Keep every line in which "Rolle" occurs and drop the rest of the data.

Stored dataset items:
⁂

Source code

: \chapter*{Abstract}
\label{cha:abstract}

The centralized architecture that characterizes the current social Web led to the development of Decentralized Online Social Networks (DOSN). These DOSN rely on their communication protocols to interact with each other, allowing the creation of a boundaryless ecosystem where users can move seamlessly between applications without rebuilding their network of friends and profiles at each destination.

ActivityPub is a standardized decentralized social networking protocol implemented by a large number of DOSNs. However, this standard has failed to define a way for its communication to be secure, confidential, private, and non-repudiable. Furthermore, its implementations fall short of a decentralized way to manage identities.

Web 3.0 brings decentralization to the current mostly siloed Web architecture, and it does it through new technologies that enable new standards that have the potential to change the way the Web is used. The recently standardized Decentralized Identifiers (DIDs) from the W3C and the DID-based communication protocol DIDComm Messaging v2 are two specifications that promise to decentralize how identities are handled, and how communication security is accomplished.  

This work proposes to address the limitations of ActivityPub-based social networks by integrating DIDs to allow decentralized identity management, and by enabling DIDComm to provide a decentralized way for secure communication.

⁂

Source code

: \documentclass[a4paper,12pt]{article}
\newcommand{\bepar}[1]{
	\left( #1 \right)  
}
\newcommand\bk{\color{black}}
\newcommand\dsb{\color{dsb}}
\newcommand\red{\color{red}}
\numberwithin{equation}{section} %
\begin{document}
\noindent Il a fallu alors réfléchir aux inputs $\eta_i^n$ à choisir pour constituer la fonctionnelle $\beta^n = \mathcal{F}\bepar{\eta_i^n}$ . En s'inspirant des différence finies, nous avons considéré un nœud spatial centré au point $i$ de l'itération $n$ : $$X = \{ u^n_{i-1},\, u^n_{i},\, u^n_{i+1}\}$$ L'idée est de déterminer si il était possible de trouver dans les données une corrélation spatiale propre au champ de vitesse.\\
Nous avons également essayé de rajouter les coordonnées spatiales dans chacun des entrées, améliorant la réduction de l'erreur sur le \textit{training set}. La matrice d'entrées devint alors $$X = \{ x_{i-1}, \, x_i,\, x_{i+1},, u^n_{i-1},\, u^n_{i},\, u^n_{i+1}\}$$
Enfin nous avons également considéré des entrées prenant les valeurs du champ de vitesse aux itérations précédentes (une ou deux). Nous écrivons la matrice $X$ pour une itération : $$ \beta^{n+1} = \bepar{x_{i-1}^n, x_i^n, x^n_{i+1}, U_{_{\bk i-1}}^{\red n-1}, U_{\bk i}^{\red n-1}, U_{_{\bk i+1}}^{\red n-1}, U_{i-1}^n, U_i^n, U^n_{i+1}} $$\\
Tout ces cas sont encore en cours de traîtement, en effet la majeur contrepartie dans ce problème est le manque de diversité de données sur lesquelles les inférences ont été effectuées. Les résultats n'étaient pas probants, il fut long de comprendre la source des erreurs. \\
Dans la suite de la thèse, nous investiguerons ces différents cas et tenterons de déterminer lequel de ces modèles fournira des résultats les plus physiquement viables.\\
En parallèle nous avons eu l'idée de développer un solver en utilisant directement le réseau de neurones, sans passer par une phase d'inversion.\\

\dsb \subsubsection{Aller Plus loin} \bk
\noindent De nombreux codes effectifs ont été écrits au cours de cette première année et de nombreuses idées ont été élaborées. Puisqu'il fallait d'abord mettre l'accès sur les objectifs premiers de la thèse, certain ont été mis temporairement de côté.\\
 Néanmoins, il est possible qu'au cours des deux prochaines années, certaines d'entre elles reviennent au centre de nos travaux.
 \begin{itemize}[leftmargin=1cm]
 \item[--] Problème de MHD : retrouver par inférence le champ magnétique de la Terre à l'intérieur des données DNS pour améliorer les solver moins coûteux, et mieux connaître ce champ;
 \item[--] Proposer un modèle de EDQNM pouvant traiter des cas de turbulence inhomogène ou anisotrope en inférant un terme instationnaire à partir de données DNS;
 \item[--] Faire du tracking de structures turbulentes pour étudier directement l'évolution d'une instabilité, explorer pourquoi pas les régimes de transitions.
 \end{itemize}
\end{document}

⁂

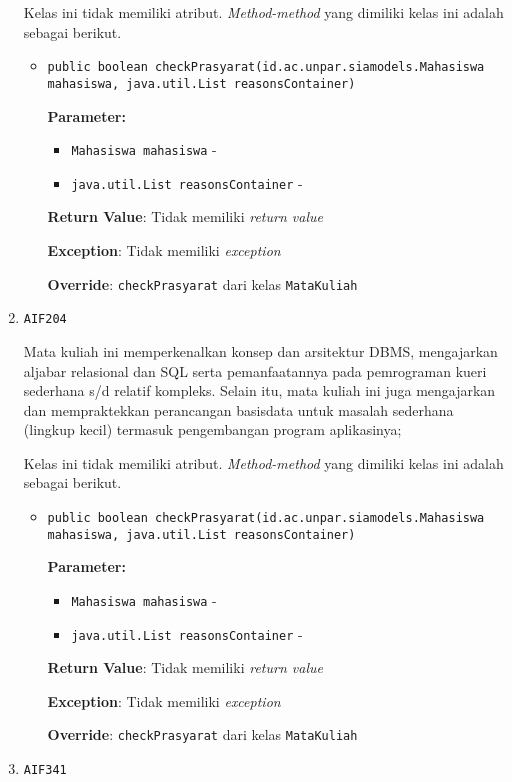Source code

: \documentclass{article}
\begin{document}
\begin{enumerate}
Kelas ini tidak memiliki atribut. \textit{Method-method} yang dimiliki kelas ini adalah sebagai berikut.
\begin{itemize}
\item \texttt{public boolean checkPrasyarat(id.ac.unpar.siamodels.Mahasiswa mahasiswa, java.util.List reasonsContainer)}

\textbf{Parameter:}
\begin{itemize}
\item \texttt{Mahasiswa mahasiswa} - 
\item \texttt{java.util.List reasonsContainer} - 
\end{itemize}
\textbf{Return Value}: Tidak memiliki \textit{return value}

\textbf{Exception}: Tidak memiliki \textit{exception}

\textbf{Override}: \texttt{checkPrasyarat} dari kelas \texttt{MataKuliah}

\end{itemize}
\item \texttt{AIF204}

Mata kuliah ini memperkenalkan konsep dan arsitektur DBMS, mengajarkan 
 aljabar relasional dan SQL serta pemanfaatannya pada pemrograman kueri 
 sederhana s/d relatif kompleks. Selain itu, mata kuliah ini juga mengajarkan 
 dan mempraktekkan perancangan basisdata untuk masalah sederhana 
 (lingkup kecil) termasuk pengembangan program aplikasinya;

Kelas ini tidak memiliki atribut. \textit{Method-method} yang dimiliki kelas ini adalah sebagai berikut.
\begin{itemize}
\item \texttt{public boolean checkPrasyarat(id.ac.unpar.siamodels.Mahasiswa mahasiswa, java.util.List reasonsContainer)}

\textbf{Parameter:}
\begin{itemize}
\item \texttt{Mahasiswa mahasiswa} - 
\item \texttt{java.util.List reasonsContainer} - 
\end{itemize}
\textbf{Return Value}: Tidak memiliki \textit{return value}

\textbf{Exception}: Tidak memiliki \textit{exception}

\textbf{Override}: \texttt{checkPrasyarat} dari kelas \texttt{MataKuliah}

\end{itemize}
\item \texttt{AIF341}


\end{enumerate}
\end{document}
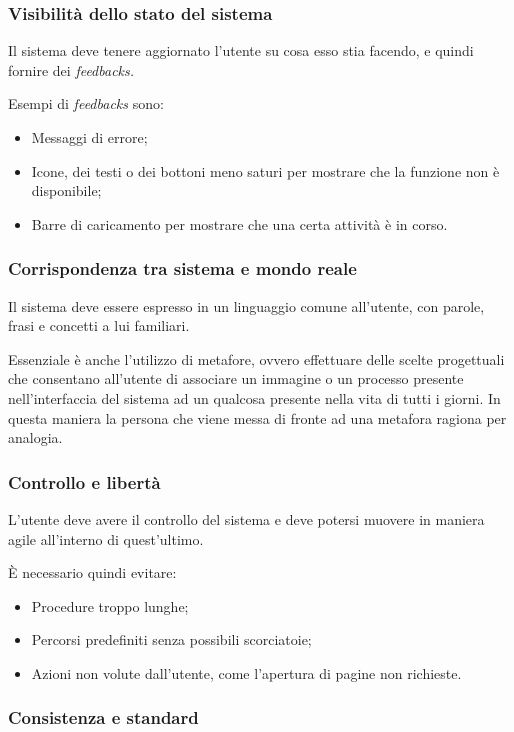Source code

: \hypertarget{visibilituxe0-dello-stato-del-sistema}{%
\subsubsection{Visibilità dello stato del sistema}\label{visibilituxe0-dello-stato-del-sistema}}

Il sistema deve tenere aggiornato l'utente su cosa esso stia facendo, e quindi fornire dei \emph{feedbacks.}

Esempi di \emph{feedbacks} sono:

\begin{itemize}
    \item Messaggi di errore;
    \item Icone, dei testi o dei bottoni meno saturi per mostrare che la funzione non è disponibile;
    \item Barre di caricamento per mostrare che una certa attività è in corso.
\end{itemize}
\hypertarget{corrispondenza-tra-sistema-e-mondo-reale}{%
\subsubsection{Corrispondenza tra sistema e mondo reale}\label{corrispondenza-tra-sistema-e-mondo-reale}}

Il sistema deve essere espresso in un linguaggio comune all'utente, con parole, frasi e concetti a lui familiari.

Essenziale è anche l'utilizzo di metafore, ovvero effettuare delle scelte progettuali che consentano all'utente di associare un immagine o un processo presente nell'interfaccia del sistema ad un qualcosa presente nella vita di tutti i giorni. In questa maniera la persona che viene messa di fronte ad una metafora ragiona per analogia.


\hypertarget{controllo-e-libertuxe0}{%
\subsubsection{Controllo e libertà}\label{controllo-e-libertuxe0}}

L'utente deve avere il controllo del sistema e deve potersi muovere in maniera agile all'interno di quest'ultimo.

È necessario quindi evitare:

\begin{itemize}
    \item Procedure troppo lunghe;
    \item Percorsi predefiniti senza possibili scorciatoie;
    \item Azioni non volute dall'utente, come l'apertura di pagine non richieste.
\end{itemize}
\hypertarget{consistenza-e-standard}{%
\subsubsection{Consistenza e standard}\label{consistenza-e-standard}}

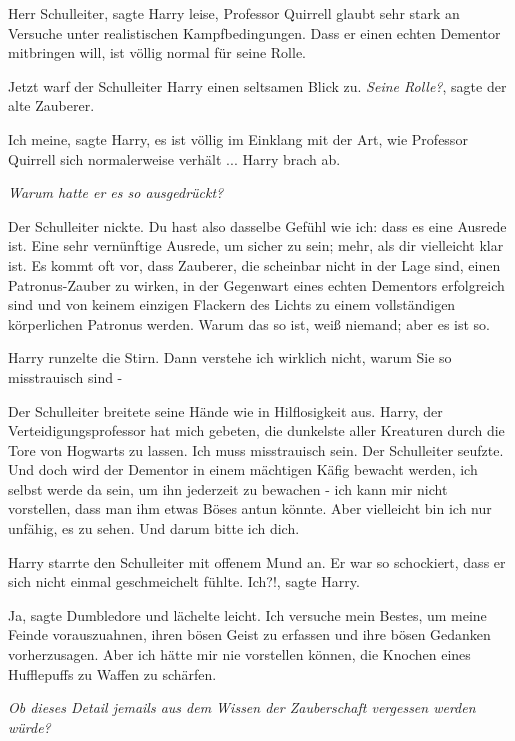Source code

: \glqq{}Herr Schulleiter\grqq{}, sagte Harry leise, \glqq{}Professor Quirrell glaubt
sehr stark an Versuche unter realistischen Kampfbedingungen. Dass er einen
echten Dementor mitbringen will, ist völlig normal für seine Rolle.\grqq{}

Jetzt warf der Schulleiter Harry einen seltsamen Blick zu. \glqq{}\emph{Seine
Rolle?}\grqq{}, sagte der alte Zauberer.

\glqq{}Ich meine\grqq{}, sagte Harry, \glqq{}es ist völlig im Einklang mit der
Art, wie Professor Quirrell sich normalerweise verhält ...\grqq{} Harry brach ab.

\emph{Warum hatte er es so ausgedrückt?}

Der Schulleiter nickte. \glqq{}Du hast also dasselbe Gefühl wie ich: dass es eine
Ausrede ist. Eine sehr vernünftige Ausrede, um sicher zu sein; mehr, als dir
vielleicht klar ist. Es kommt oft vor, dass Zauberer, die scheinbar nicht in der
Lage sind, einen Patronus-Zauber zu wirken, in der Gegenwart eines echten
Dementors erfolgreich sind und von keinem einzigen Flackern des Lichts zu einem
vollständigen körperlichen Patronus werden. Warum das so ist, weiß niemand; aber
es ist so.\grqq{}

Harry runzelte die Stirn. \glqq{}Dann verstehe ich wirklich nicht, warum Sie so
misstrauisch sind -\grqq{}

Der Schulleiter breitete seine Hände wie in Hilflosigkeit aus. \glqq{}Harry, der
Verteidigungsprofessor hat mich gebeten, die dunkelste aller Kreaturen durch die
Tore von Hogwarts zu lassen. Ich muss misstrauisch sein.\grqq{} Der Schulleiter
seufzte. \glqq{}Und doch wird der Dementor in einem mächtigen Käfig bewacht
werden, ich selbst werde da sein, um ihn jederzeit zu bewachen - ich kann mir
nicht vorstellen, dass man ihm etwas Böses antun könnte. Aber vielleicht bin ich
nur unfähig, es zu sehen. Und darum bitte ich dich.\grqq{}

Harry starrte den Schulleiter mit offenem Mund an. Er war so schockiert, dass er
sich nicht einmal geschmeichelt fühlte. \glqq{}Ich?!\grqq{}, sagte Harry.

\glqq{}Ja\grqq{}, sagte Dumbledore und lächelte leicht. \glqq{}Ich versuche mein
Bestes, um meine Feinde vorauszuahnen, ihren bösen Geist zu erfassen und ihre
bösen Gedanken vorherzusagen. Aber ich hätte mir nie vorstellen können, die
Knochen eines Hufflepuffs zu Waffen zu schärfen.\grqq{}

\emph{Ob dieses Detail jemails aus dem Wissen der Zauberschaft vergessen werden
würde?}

⁂

Result:
echten Dementor mitbringen will, ist völlig normal für seine Rolle.\grqq{}
Rolle?}\grqq{}, sagte der alte Zauberer.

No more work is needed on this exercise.